There is always something subjective about picking out such narratives, but one of the best examples I know is provided by the recent book The Experience of God, by the Eastern Orthodox theologian David Bentley Hart. The type of wonder that interests Hart differs from al-Ghazālī’s: it is not the wonder we experience at particular beings (the moon or the sun, the human body and its constituents) but at being as such. Yet what he shares with al-Ghazālī is a (Qur’anic-Platonic) sense that this wonder needs to be not so much acquired as recollected. It is there beneath the skin of our awareness, ready to emerge under the right conditions.

One way of looking at Hart’s narrative is as an attempt to indirectly supply these conditions. His main aim, modestly, is to explain how the great religions understand the concept of God. But understanding this concept means recovering a kind of experience. It involves recognizing that God is “somehow present in even our simplest experience of the world.” To understand what “God” means is to understand what it means to say that all of us are always engaged with His reality “in every moment of existence and consciousness” and that God is the condition that supports our capacity to experience anything whatsoever. Once we have uncovered or recovered this insight, we will see that what is most mysterious is there in what is most ordinary.
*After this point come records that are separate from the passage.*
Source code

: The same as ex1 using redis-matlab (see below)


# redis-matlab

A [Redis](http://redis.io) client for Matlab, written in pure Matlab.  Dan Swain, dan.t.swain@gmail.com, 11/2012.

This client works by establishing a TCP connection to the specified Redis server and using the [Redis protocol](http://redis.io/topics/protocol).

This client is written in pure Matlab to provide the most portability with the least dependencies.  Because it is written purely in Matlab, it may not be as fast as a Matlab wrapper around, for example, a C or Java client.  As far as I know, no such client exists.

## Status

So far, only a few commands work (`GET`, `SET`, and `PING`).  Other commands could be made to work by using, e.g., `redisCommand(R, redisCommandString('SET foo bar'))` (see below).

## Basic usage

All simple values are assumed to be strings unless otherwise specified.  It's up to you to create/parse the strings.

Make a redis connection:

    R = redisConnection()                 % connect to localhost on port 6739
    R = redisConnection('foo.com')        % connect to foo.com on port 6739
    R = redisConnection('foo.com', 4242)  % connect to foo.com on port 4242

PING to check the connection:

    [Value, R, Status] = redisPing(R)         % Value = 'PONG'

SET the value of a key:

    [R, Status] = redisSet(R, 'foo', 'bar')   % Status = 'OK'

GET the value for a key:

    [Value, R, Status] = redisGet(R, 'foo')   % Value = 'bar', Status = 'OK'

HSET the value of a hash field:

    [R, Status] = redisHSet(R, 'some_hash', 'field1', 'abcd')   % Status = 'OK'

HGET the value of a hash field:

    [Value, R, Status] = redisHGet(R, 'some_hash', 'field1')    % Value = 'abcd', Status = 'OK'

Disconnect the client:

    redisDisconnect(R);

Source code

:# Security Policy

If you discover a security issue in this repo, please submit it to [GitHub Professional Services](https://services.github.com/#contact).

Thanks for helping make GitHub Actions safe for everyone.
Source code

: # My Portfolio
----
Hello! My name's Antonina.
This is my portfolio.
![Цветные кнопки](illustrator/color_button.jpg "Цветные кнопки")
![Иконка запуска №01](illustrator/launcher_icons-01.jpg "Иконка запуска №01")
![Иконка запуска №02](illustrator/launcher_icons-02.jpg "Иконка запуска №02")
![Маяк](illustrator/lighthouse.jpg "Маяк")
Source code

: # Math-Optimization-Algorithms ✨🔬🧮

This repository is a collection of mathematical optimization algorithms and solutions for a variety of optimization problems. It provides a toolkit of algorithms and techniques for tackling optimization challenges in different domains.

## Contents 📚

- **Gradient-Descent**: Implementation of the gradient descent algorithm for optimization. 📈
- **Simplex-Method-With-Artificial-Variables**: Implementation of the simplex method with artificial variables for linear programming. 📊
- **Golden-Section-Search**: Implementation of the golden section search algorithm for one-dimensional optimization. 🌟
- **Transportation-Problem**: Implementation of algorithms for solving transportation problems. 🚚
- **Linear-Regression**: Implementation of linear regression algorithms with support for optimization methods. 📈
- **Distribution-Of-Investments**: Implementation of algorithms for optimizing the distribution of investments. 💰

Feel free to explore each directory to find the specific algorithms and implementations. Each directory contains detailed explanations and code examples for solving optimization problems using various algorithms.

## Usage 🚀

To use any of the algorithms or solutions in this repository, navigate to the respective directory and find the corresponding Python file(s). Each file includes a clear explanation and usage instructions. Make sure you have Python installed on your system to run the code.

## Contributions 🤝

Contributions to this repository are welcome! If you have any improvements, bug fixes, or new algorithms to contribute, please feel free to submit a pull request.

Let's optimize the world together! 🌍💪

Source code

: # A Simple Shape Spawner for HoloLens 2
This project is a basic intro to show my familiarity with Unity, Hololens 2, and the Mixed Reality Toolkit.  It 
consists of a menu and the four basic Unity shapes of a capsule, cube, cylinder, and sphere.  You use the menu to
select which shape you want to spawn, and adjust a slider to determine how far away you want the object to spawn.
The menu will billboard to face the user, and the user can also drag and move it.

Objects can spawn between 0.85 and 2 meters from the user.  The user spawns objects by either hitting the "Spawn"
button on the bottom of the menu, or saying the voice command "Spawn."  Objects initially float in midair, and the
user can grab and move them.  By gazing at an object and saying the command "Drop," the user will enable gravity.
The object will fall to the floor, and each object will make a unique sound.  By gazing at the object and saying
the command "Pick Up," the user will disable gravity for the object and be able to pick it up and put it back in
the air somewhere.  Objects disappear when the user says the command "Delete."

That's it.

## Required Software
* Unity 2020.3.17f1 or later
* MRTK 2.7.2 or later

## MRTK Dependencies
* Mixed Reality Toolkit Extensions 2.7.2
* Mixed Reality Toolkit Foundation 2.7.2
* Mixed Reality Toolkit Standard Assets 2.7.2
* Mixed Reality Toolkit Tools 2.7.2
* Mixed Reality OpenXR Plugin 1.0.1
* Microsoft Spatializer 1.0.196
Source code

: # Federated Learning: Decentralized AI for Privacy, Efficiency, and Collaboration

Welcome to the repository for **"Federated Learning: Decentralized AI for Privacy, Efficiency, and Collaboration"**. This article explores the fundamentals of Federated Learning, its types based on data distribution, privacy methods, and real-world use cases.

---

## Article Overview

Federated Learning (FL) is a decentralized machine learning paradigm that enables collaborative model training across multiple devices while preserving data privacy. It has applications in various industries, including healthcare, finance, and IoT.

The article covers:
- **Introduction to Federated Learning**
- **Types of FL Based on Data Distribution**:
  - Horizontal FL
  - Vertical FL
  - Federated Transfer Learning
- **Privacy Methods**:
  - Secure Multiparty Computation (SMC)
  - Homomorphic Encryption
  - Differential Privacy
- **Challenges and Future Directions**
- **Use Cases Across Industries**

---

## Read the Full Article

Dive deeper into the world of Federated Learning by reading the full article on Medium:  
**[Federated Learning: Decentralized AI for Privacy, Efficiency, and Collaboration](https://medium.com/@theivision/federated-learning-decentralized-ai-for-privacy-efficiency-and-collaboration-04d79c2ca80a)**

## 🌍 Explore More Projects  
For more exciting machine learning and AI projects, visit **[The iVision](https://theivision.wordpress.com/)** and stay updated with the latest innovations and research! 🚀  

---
Hart doesn’t expressly seek to reconnect us to that experience of mystery. Nor does he expressly try to do so by argument. He is not optimistic about how successful arguments can be, and he would probably be uneasy about my describing the kind of narrative he offers as an “argument.” Yet that experience is nevertheless one that his narrative makes available to the reader. And if you access it while reading the book, it will be by following a long train of arguments that takes on the claims of naturalism, the worldview directly opposed to theism, and dissects its weaknesses, including why it is incapable of accounting for the basic fact that things are. Among other things, this involves going over some of the traditional arguments for the existence of God, notably cosmological arguments.

The American philosopher C. Stephen Evans recently suggested that it is a mistake to view such arguments as attempts to rationally compel belief in God. Instead, we should see them as attempts to articulate what he calls “natural signs.” In the case of the cosmological argument—one of whose Islamic strains, the kalām argument, has been vigorously championed by philosopher of religion William Lane Craig—this natural sign is simply our natural wonder before a world we experience as mysterious and contingent, as crying out for explanation. Yet Evans’s point can be put the other way around with equal relevance, because that kind of cosmic wonder is after all not entirely natural, in the sense of being easily available. It seems highly possible that many people go through life without once being struck by how remarkable it is that anything exists. It is an experience we often need to work our way to. Arguments of this kind, and theological narratives more generally, provide us with one possible means. Such arguments don’t just express wonder—they can also generate it. Do you need to be entirely convinced by the arguments to be carried into this kind of wonder? Can a sense of cosmic wonder be invalidated by argument? These are interesting questions that can lead us far.

So wonder can be found in the stories we tell each other, the ways we help each other think and see. And if we search for wonder, it is because we think it helps us see most fully. Emerson lamented the fact that our moods make us captive to their ways of seeing. Moods are “lenses which paint the world their own hue” and determine what we can see. Yet there are moods that help us see more than most. If we had to be captive to a mood, we could do worse than make that mood wonder.